We can help each other a lot with cultural diplomacy. At this year’s May Opera Evenings in Skopje, I saw the magnificent Bulgarian performance of Wagner’s opera “The Valkyrie”, after which I received an invitation from the Director of the opera, academician and professor Plamen Kartaloff for a return visit of the Macedonian National Opera and Ballet in Sofia with “Nabucco”. I accepted it and went to Sofia, where I witnessed the enormous respect that the Macedonian art and culture enjoy in the Bulgarian society, in the packed hall and the long ovations for the Macedonian artists. But the most important epilogue of this is the magnificent publication by academician Plamen Kartaloff, entitled “The Role of the Bulgarian Opera in Cultural Diplomacy”, in which an entire section is dedicated to us, enriched with photographs, paintings, statements, his and my speech, articles in Bulgarian and Macedonian newspapers.
I informed the Bulgarian President about my visit and we arranged a meeting and planned to watch the opera together. Unfortunately, the plane tragedy in which a close associate and friend of his died made it impossible for him to come to the performance, and the incident with the flag overshadowed the pleasant conversations about future projects.
I still believe in cultural diplomacy. It builds two-way bridges that are resistant to daily political spin, populism, demagogy and manipulation. There is no greater success for a country and culture than to gain admirers, even lovers, among members of other nations.
In addition to the bilateral visits to Italy and Montenegro, I also participated in five important multilateral events. I represented the Macedonian positions on the global stage, at the 79th General Debate of the United Nations General Assembly, I gave a presentation to the Security Council, I met with Secretary-General Antonio Guterres, President Biden, and high-ranking representatives of international organizations. Most important for me is that my speech in New York aroused great interest and many participants refer to it. It is nice, during the reception and meetings with ambassadors who are not resident in our country, to hear that they have met you through the speech at the UN.
In Berlin, I participated in the Conference on the Reconstruction of Ukraine, and in Lucerne I spoke at the Peace Summit in Ukraine. I participated in the Climate Change Summit in Baku, where I shared our vision for solving some of the most pressing problems of today I have arranged and confirmed several meetings. The last one was confirmed by the President of the Turkish Parliament for a visit to Turkey.
Couple of words on the domestic policy.
Although I have limited powers in domestic policy, as president of all citizens, I could not be a passive observer of the problems in society. I promised that I would be for the citizens, but also among the citizens and with the citizens. The citizens know that I am an interlocutor for their challenges and a companion in the fight for their rights. Therefore, 132 complaints reached me, of which over 62 are sent to the competent authorities. Complaints are not statistics, but human destinies. Responding to the complaints, the administrative mechanism for realization of the rights of citizens, guaranteed by the constitution and laws, is initiated.
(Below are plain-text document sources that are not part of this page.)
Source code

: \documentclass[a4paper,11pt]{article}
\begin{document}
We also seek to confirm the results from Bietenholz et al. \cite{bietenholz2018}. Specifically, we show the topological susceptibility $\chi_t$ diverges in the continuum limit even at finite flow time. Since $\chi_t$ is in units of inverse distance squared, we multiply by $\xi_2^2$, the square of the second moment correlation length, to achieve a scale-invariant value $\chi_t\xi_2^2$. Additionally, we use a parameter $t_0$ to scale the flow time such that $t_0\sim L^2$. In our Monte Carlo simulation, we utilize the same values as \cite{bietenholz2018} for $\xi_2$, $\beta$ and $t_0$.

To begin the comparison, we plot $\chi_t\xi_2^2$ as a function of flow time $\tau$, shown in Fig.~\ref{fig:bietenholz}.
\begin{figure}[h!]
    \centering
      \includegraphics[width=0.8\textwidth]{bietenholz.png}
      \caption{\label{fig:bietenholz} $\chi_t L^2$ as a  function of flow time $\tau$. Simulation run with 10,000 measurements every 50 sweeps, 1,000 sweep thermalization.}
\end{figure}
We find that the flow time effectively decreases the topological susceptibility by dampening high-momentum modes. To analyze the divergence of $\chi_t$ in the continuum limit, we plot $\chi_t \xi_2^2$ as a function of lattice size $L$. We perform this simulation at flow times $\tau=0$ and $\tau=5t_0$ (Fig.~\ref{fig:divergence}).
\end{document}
The spatial arrangement of the premises in the city center is in a final phase where the people’s office will be located again. Moreover, we intend to organize mobile offices in the municipalities.
I believed and still believe that pardon is a human right, not a sanction, and that the degree of resocialization of the convicted person should be assessed. I considered and still consider that it is not good for the Pardoning Commission to have judges, public prosecutors and lawyers as members due to the risk of conflict of interest. Pardon is aimed at correcting the law with justice and ethics. A new Pardon Law is needed, a new way of communicating between the court and the Ministry of Justice, a new way of dealing with the requests for pardoning by judges, i.e. collecting and documenting the case and the profile of the convicted person applying for pardon, enabling visits by members of the Commission to prisoners seeking pardon. But, the penal policy must also be reconsidered, as well as the length of the pardoned period. This is a recommendation of the Council of Europe.
The Pardoning Commission will organize a meeting with all former members of the Pardoning Commissions for the purpose of exchanging experience, detecting problems, proposing solutions.
The Commission is meritocratic, respecting fair and appropriate representation in addition to expertise and competence, and parity gender representation.
In establishing the Commission for Decorations and Recognitions, which you have probably seen, I was guided by the criterion: the awarded should award. Its members are prominent scientists, professors, opera singers, painters, sculptors, actors. The basic criterion is expertise and competence, and then, fair and appropriate representation. For the first time, there are more women than men in the Commission.
I have constant cooperation with a large number of organizations in the field of culture, gender equality, marginalized groups, women farmers, students with hearing impairment, winners of prestigious awards in mathematics, physics, chemistry, sports…
I am a patron of important events, from children’s, such as the “Golden Nightingale” to celebrations of important anniversaries at universities, libraries, institutes, chambers of commerce.
I try, through speeches on the most important national holidays, such as Ilinden, ASNOM, or October 11, to reaffirm their immeasurable significance and to encourage our self-confidence, to call for unity and cohesion, for self-respect and respect for others, for the different…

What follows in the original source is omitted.